┌──

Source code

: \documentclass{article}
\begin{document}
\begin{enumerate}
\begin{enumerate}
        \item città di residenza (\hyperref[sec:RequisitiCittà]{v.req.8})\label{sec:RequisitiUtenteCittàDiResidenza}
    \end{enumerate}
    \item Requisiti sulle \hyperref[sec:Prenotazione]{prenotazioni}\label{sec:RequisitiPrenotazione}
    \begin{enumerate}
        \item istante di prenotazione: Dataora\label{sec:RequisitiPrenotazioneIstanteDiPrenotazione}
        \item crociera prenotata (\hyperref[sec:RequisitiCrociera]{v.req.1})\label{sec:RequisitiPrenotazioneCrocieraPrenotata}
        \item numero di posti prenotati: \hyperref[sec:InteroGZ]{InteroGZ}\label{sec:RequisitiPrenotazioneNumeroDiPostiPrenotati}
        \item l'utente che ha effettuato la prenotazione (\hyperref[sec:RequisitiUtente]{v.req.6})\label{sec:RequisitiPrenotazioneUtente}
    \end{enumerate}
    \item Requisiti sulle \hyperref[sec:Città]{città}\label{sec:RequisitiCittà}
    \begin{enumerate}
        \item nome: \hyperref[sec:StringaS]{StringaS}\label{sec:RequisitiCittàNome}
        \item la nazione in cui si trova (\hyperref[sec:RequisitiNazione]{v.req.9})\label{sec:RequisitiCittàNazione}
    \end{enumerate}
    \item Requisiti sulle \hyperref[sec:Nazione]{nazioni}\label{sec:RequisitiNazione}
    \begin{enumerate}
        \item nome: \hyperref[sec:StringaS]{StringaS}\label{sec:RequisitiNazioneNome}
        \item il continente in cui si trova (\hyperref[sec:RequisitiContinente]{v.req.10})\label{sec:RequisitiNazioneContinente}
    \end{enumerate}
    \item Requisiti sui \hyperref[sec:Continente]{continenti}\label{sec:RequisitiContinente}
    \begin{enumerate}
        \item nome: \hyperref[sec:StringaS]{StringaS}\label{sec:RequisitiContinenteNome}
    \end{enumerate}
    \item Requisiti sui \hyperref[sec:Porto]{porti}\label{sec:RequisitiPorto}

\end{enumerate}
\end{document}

└──

Task directions: I need each line from the listing where the word "StringaS" occurs.

Task result:
        \item nome: \hyperref[sec:StringaS]{StringaS}\label{sec:RequisitiCittàNome}
        \item nome: \hyperref[sec:StringaS]{StringaS}\label{sec:RequisitiNazioneNome}
        \item nome: \hyperref[sec:StringaS]{StringaS}\label{sec:RequisitiContinenteNome}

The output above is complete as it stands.